When not to use arrays in PHP

Arrays in PHP are actually pretty inefficient at storing lots of small bits of data.

I think I read that a single integer in an array uses 58 bytes of memory. Now that is not worth thinking about in most PHP applications, but it can matter when your arrays get big.

At work, I've recently been working on a system for highly customisable targeting in email newsletters. Part of the challenge here is writing the newsletter sender capable of sending 400,000+ emails with each one potentially targeted at the specific user efficiently.

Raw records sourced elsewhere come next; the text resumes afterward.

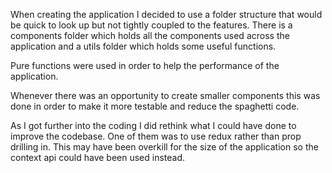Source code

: When creating the application I decided to use a folder structure that would be quick to look up but not tightly coupled to the features. There is a components folder which holds all the components used across the application and a utils folder which holds some useful functions.

Pure functions were used in order to help the performance of the application.

Whenever there was an opportunity to create smaller components this was done in order to make it more testable and reduce the spaghetti code.

As I got further into the coding I did rethink what I could have done to improve the codebase. One of them was to use redux rather than prop drilling in. This may have been overkill for the size of the application so the context api could have been used instead.

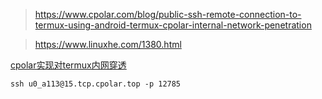 > https://www.cpolar.com/blog/public-ssh-remote-connection-to-termux-using-android-termux-cpolar-internal-network-penetration

> https://www.linuxhe.com/1380.html

[cpolar实现对termux内网穿透](https://blog.csdn.net/xianyun_0355/article/details/134207599)

`ssh u0_a113@15.tcp.cpolar.top -p 12785`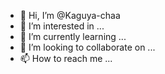 - 👋 Hi, I’m @Kaguya-chaa
- 👀 I’m interested in ...
- 🌱 I’m currently learning ...
- 💞️ I’m looking to collaborate on ...
- 📫 How to reach me ...

<!---
Kaguya-chaa/Kaguya-chaa is a ✨ special ✨ repository because its `README.md` (this file) appears on your GitHub profile.
You can click the Preview link to take a look at your changes.
--->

For speed, we ended up pre-calculating which bits of content got rendered for each user to avoid the query overhead in the sending loop. This required storing a two-dimensional array, indexed by user ID, with an array of content IDs applicable to each user. It looked something like this:

::php::
array(
    1 => array(1, 2, 3, 4),
    2 => array(2, 4, 3, 5),
    ...
);

But with around 400,000 elements. I was amazed that this array alone took up over 400MB of memory!

I did some benchmarks and found some quite surprising things.

If I changed the array so each user had a comma separated string instead of an array, it shrank the memory requirements down by around 75%.

I suspected though that I would pay for this saving in execution speed - surely it is much slower to have to explode each value manipulate the array and implode again than just direct access right?

Actually, no! I can only guess as to why that might be - less RAM to read/write/seek perhaps? It is actually over 60% quicker to use strings in this case!

You probably don't quite believe me so here is a little script to illustrate the point. Feel free to run it yourself.

And the result:

Memory for 2D:        107.81MB
Memory strings:        23.89MB
Time for 2D:        6.47 seconds
Time strings:        2.32 seconds